JOE MIXON AND THE PRESS – AN UNEQUAL AND UNFAIR FIGHT
COLLEGE SPORTS: A lot of people have expressed outrage on both sides of the Joe Mixon issue. The press from day one has condemned Mixon, arguing that if the University of Oklahoma did not punish Mixon harshly it would be tolerant of violence against women. Local columnist Berry Tramel wrote a few articles, but to hit home the social agenda, they had Jenni Carlson (another local writer) condemn Mixon to varying degrees from her different pulpits (broadcast as well as print). Since she is a woman, who would ever challenge her opinion?
In one of her verbal narratives, Carlson called for Mixon’s head and the whole storyline from ESPN down was the insinuation that if the team allowed Frank Shannon, Dorial Green-Beckham and Mixon to remain on the team and/or to play, that OU tolerated violence against women. That would fit within a popular “War against Women” narrative that has many focal points including domestic violence and sexual assault.
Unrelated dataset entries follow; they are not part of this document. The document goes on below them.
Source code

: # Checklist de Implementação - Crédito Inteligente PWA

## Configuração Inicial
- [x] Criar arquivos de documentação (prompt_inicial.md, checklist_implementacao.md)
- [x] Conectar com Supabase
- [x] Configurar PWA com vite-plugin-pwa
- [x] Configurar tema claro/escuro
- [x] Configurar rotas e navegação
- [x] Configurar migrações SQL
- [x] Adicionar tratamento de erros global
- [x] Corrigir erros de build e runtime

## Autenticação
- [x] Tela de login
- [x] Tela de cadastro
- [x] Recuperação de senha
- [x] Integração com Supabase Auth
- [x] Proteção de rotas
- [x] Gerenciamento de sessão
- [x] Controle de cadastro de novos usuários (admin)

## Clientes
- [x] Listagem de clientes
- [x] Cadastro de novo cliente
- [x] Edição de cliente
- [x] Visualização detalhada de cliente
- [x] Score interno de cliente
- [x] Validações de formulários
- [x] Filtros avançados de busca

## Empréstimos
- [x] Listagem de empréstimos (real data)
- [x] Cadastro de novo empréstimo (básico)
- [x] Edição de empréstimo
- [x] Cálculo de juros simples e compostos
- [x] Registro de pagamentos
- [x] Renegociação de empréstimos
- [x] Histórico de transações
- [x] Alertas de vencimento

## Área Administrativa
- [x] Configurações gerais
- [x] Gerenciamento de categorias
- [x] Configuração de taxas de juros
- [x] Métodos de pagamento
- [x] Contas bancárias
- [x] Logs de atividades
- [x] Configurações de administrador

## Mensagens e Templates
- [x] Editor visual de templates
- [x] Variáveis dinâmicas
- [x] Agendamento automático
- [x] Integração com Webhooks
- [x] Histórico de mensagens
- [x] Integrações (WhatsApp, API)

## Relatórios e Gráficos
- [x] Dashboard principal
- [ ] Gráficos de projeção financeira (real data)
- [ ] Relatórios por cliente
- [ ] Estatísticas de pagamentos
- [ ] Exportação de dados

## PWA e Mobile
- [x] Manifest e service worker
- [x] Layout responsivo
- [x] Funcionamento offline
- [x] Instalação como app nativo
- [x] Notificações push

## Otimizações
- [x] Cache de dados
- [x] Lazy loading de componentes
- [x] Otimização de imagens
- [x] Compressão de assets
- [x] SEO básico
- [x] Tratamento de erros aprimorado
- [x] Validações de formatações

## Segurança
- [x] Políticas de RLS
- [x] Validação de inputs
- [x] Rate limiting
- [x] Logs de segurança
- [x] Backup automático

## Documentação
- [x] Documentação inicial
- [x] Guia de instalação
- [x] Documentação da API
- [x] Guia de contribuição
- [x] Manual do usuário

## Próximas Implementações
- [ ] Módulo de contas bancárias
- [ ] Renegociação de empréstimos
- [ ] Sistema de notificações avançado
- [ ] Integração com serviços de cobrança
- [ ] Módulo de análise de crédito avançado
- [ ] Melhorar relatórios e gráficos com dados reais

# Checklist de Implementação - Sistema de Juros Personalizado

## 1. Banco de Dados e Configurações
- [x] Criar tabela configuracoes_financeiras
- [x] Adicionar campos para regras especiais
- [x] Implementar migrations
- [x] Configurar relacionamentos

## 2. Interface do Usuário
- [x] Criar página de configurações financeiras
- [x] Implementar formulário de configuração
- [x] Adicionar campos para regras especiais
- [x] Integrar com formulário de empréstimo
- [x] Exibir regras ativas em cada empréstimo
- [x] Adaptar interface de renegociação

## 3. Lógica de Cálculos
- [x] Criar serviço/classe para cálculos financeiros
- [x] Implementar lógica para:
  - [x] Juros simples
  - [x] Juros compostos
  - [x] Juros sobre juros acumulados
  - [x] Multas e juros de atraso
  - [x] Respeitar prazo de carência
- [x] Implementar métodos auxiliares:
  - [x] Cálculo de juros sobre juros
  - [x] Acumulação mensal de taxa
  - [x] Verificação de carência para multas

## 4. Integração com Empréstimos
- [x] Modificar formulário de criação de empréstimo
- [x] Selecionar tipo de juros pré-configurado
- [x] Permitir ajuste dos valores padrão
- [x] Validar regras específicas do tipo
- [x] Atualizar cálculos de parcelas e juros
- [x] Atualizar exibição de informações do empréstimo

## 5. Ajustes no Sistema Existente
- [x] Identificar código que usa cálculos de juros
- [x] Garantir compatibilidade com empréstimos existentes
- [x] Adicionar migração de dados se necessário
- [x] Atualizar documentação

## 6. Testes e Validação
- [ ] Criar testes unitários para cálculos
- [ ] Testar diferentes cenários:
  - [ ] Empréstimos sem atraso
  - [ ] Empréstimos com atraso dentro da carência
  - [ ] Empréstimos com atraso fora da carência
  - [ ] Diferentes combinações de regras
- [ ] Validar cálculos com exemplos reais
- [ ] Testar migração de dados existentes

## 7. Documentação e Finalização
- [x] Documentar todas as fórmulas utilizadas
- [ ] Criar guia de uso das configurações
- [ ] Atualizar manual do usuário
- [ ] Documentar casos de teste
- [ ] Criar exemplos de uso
I agree with the charge that domestic violence and sexual assault is a problem in this country. The problem for Carlson and the press was that Mixon’s altercation was neither domestic violence nor sexual assault. This was a fight in a public place between strangers and the inconvenient truth is that the instigator of the fight was an intoxicated and troubled white woman that made racial slurs toward and then hit a black male (Mixon) before he did anything in return.
If you want to be fair and condemn Mixon, you must also condemn his assailant and you must condemn the law of self-defense. So where are the calls from Carlson to make it illegal for a man to ever hit a woman, no matter the circumstances? Carlson and no one in the press would do that because that would insinuate that women are not equal to men, and that does not fall into the correct social justice narrative.
Does anyone doubt that if a male made racial hate speech and hit Mixon that the circumstances would be different? By changing the gender of the assailant no charges would be filed, Mixon gets a one game suspension and there is little to no press coverage, if it was a white male that made racial slurs and hit first, then arguably Mixon would be considered a victim of a hate crime.
In an equal world it should not matter the parties gender or color. The treatment of the press of Mixon is, simply put, the definition of unequal treatment and intolerance.
Do not be fooled, it was University President David Boren’s decision to suspend Mixon for one year. The press release states that OU Athletic Director Joe Castiglione offered the punishment for which Boren accepted, but neither Boren nor OU can be viewed as condoning violence against women. Once the press made its condemnation, throwing an unproven freshman under the bus was an easy decision, but it does not necessarily make it fair and just.
“We must remember the law is not the law of self-restraint…it is the law of self-defense and it does not distinguish between male, female or color. It does not judge who threw the punch, but whether the punch was thrown…that is why there was no felony charges.”
When you argue self-restraint you argue for something not legally required, but what is morally required, ”turn the other cheek”, and as an adult I can say I would have walked out and would go as far as saying I would not associate with people who make homophobic slurs or for that matter stay up past midnight.